Selain kritikan diatas, kecaman pedas lainya datang dari pedagang-pedagang Inggris yang tergabung dalam Straits Settlements. Pedagang-pedagang Inggris inipun sangat berkepentingan dengan arus perdagangan Asia Tenggara, karena dapat mendatangkan keuntungan perekonomian bagi mereka, terutama Selat Malaka.
Oleh karena itu, merekapun kemudian mendorong pemerintahannya di Asia Tenggara untuk menangkal seluruh ekspansi Belanda ke Aceh. Salah satunya adalah dengan menghidupkan kembali perjanjian Raffles, 1819 dan Traktat London, 1924.
Namun, upaya-upaya untuk menekan Belanda tetap saja tidak berhasil meskipun Gubernur Raffles turun tangan, karena masalahnya adalah pada tahun 1871, Belanda berhasil membawa Inggris ke meja runding untuk menekan Aceh.
Upaya Belanda untuk menguasai Aceh dikarenakan oleh ambisi Ratu Belanda untuk menguasai Sumatera secara keseluruhan, Belanda merasa terhina bila kemudian Aceh dibiarkan merdeka begitu saja tanpa diganggu gugat.
Wilayah Aceh seperti Deli, Serdang, Asahan, Langkat dan Batubara akhirnya mengakui kedudukan Belanda akibat adanya tekanan politik melalui Kesultanan Siak, bahkan jauh sebelum perjanjian itu ditandatangani. Belandapun semakin hari semakin menunjukkan sikap permusuhannya dengan menangkap kapal-kapal Aceh. Semisalnya pada tahun 1834 dan 1835, Belanda menangkap beberapa perahu Aceh di Pula Poncang, sebagian awak kapalnya ditahan dan sebagiannya lagi dibunuh. Penangkapan ini sebagai balasan atas serangan pasukan Aceh yang membakar Benteng Belanda di Pulau Poncang, Tapanuli.

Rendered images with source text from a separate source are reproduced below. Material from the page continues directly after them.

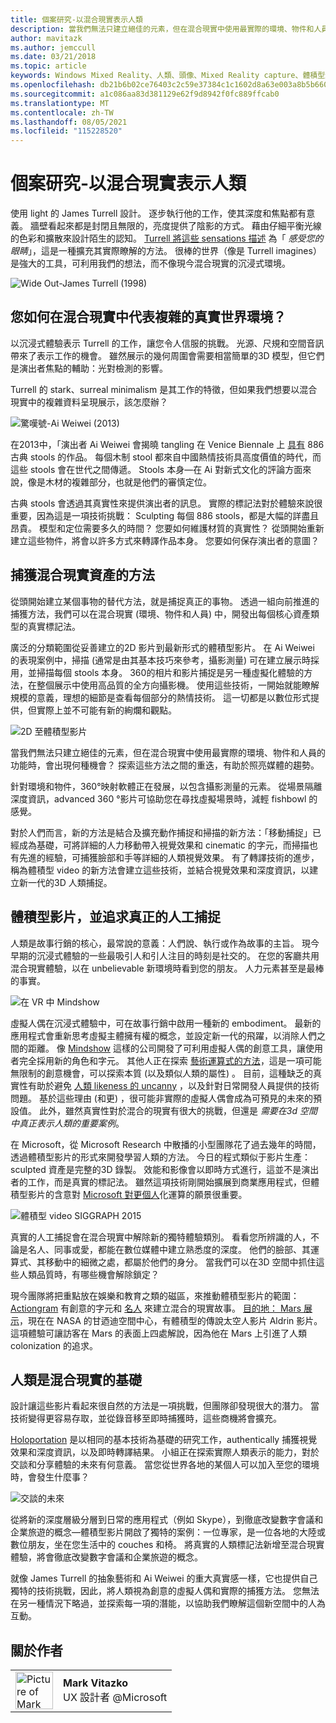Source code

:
 ```yaml
---
title: 個案研究-以混合現實表示人類
description: 當我們無法只建立絕佳的元素，但在混合現實中使用最實際的環境、物件和人員的功能時，會出現何種機會？
author: mavitazk
ms.author: jemccull
ms.date: 03/21/2018
ms.topic: article
keywords: Windows Mixed Reality、人類、頭像、Mixed Reality capture、體積型影片
ms.openlocfilehash: db21b6b02ce76403c2c59e37384c1c1602d8a63e003a8b5b6601c5daf7b9c2a7
ms.sourcegitcommit: a1c086aa83d381129e62f9d8942f0fc889ffcab0
ms.translationtype: MT
ms.contentlocale: zh-TW
ms.lasthandoff: 08/05/2021
ms.locfileid: "115228520"
---
```

# <a name="case-study---representing-humans-in-mixed-reality"></a>個案研究-以混合現實表示人類

使用 light 的 James Turrell 設計。 逐步執行他的工作，使其深度和焦點都有意義。 牆壁看起來都是封閉且無限的，亮度提供了陰影的方式。 藉由仔細平衡光線的色彩和擴散來設計陌生的認知。 [Turrell 將這些 sensations 描述](https://www.sculpture.org/documents/scmag02/nov02/turrell/turrell.shtml) 為「 *感受您的眼睛*」，這是一種擴充其實際瞭解的方法。 很棒的世界（像是 Turrell imagines）是強大的工具，可利用我們的想法，而不像現今混合現實的沉浸式環境。

![Wide Out-James Turrell (1998) ](../develop/platform-capabilities-and-apis/images/wide-out-james-turrell.jpg)

## <a name="how-do-you-represent-complex-real-world-environments-in-mixed-reality"></a>您如何在混合現實中代表複雜的真實世界環境？

以沉浸式體驗表示 Turrell 的工作，讓您令人信服的挑戰。 光源、尺規和空間音訊帶來了表示工作的機會。 雖然展示的幾何周圍會需要相當簡單的3D 模型，但它們是演出者焦點的輔助：光對檢測的影響。

Turrell 的 stark、surreal minimalism 是其工作的特徵，但如果我們想要以混合現實中的複雜資料呈現展示，該怎麼辦？

![驚嘆號-Ai Weiwei (2013) ](../develop/platform-capabilities-and-apis/images/bang-ai-weiwie.jpg)

在2013中，「演出者 Ai Weiwei 會揭曉 tangling 在 Venice Biennale 上 [具有](https://www.designboom.com/art/ai-weiwei-bang-installation-at-venice-art-biennale-2013/) 886 古典 stools 的作品。 每個木制 stool 都來自中國熱情技術具高度價值的時代，而這些 stools 會在世代之間傳遞。 Stools 本身—在 Ai 對新式文化的評論方面來說，像是木材的複雜部分，也就是他們的審慎定位。

古典 stools 會透過其真實性來提供演出者的訊息。 實際的標記法對於體驗來說很重要，因為這是一項技術挑戰： Sculpting 每個 886 stools，都是大幅的詳盡且昂貴。 模型和定位需要多久的時間？ 您要如何維護材質的真實性？ 從頭開始重新建立這些物件，將會以許多方式來轉譯作品本身。 您要如何保存演出者的意圖？

## <a name="methods-of-capturing-mixed-reality-assets"></a>捕獲混合現實資產的方法

從頭開始建立某個事物的替代方法，就是捕捉真正的事物。 透過一組向前推進的捕獲方法，我們可以在混合現實 (環境、物件和人員) 中，開發出每個核心資產類型的真實標記法。

廣泛的分類範圍從妥善建立的2D 影片到最新形式的體積型影片。 在 Ai Weiwei 的表現案例中，掃描 (通常是由其基本技巧來參考，攝影測量) 可在建立展示時採用，並掃描每個 stools 本身。 360的相片和影片捕捉是另一種虛擬化體驗的方法，在整個展示中使用高品質的全方向攝影機。 使用這些技術，一開始就能瞭解規模的意義，理想的細節是查看每個部分的熱情技術。 這一切都是以數位形式提供，但實際上並不可能有新的絢爛和觀點。

![2D 至體積型影片](../develop/platform-capabilities-and-apis/images/2d-to-volumetric-video.png)

當我們無法只建立絕佳的元素，但在混合現實中使用最實際的環境、物件和人員的功能時，會出現何種機會？ 探索這些方法之間的重迭，有助於照亮媒體的趨勢。

針對環境和物件，360°映射軟體正在發展，以包含攝影測量的元素。 從場景隔離深度資訊，advanced 360 °影片可協助您在尋找虛擬場景時，減輕 fishbowl 的感覺。

對於人們而言，新的方法是結合及擴充動作捕捉和掃描的新方法：「移動捕捉」已經成為基礎，可將詳細的人力移動帶入視覺效果和 cinematic 的字元，而掃描也有先進的經驗，可捕獲臉部和手等詳細的人類視覺效果。 有了轉譯技術的進步，稱為體積型 video 的新方法會建立這些技術，並結合視覺效果和深度資訊，以建立新一代的3D 人類捕捉。

## <a name="volumetric-video-and-the-pursuit-of-authentic-human-capture"></a>體積型影片，並追求真正的人工捕捉

人類是故事行銷的核心，最常說的意義：人們說、執行或作為故事的主旨。 現今早期的沉浸式體驗的一些最吸引人和引人注目的時刻是社交的。 在您的客廳共用混合現實體驗，以在 unbelievable 新環境時看到您的朋友。 人力元素甚至是最棒的事實。

![在 VR 中 Mindshow](../develop/platform-capabilities-and-apis/images/mindshow-in-vr-640px.jpg)

虛擬人偶在沉浸式體驗中，可在故事行銷中啟用一種新的 embodiment。 最新的應用程式會重新思考虛擬主體擁有權的概念，並設定新一代的飛躍，以消除人們之間的距離。 像 [Mindshow](https://mindshow.com/) 這樣的公司開發了可利用虛擬人偶的創意工具，讓使用者完全採用新的角色和字元。 其他人正在探索 [藝術運算式的方法](https://en.wikipedia.org/wiki/Uncanny_valley)，這是一項可能無限制的創意機會，可以探索本質 (以及類似人類的屬性) 。 目前，這種缺乏的真實性有助於避免 [人類 likeness 的 uncanny](https://en.wikipedia.org/wiki/Uncanny_valley) ，以及針對日常開發人員提供的技術問題。 基於這些理由 (和更) ，很可能非實際的虛擬人偶會成為可預見的未來的預設值。 此外，雖然真實性對於混合的現實有很大的挑戰，但還是 *需要在3d 空間中真正表示人類的重要案例*。

在 Microsoft，從 Microsoft Research 中散播的小型團隊花了過去幾年的時間，透過體積型影片的形式來開發學習人類的方法。 今日的程式類似于影片生產： sculpted 資產是完整的3D 錄製。 效能和影像會以即時方式進行，這並不是演出者的工作，而是真實的標記法。 雖然這項技術剛開始擴展到商業應用程式，但體積型影片的含意對 [Microsoft 對更個人](https://www.youtube.com/watch?v=tcyj-_IEWt8)化運算的願景很重要。

![體積型 video SIGGRAPH 2015](../develop/platform-capabilities-and-apis/images/volumetric-video-siggraph-2015.gif)

真實的人工捕捉會在混合現實中解除新的獨特體驗類別。 看看您所辨識的人，不論是名人、同事或愛，都能在數位媒體中建立熟悉度的深度。 他們的臉部、其運算式、其移動中的細微之處，都屬於他們的身分。 當我們可以在3D 空間中抓住這些人類品質時，有哪些機會解除鎖定？

現今團隊將把重點放在娛樂和教育之類的磁區，來推動體積型影片的範圍： [Actiongram](https://www.microsoft.com/p/actiongram/9nblggh5ftmt) 有創意的字元和 [名人](https://www.youtube.com/watch?v=BwWueXlsOrA) 來建立混合的現實故事。 [目的地： Mars 展示](https://www.jpl.nasa.gov/news/news.php?feature=6220)，現在在 NASA 的甘迺迪空間中心，有體積型的傳說太空人影片 Aldrin 影片。 這項體驗可讓訪客在 Mars 的表面上四處解說，因為他在 Mars 上引進了人類 colonization 的追求。

## <a name="humans-are-fundamental-to-mixed-reality"></a>人類是混合現實的基礎

設計讓這些影片看起來很自然的方法是一項挑戰，但團隊卻發現很大的潛力。 當技術變得更容易存取，並從錄音移至即時捕獲時，這些商機將會擴充。

[Holoportation](https://www.microsoft.com/research/project/holoportation-3/) 是以相同的基本技術為基礎的研究工作，authentically 捕獲視覺效果和深度資訊，以及即時轉譯結果。 小組正在探索實際人類表示的能力，對於交談和分享體驗的未來有何意義。 當您從世界各地的某個人可以加入至您的環境時，會發生什麼事？

![交談的未來](../develop/platform-capabilities-and-apis/images/girl-with-dress.jpg)

從將新的深度層級分層到日常的應用程式（例如 Skype），到徹底改變數字會議和企業旅遊的概念—體積型影片開啟了獨特的案例：一位專家，是一位各地的大陸或數位朋友，坐在您生活中的 couches 和椅。 將真實的人類標記法新增至混合現實體驗，將會徹底改變數字會議和企業旅遊的概念。

就像 James Turrell 的抽象藝術和 Ai Weiwei 的重大真實感一樣，它也提供自己獨特的技術挑戰，因此，將人類視為創意的虛擬人偶和實際的捕獲方法。 您無法在另一種情況下略過，並探索每一項的潛能，以協助我們瞭解這個新空間中的人為互動。

## <a name="about-the-author"></a>關於作者

<table style="border-collapse:collapse" padding-left="0px">
<tr>
<td style="border-style: none" width="60"><img alt="Picture of Mark Vitazko" width="60" height="60" src="images/mark-vitazko.jpg"></td>
<td style="border-style: none"><b>Mark Vitazko</b><br>UX 設計者 @Microsoft</td>
</tr>
</table>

Karenanya, pada tahun 1840, Belanda mengirimkan A.V Mischiels untuk mengusir pasukan Aceh di Barus, Tamiang dan Singkil. Tidak hanya disitu, upaya Belanda untuk menekan Aceh terus dilakukan, sampai dengan tahun 1872, daerah-daerah yang ditekan Belanda sampai ke Hulu Tamiang, Aceh Timur, Aceh Barat dan Pulau Nias, keadaan ini tentunya sangat merugikan kerajaan Aceh secara politik dan ekonomi. Belanda memang segaja melakukan ini untuk mengertak pasukan Aceh disamping menekan gerak laju kekuatan kolonial lainya, terutama Inggris. Disini Belanda pertama tama menunjukkan kekuatannya.
Kampaye militer Belanda ini telah memperuncing keadaan menjadi darurat. Aceh kemudian membalas tindakan ini dengan menghancurkan kapal-kapal Belanda yang masuk dalam wilayah teritorialnya. Tindakan tangkap-menangkap inipun dilakukan kedua belah pihak karena kedua-duanya saling menunjukkan sikap permusuhan.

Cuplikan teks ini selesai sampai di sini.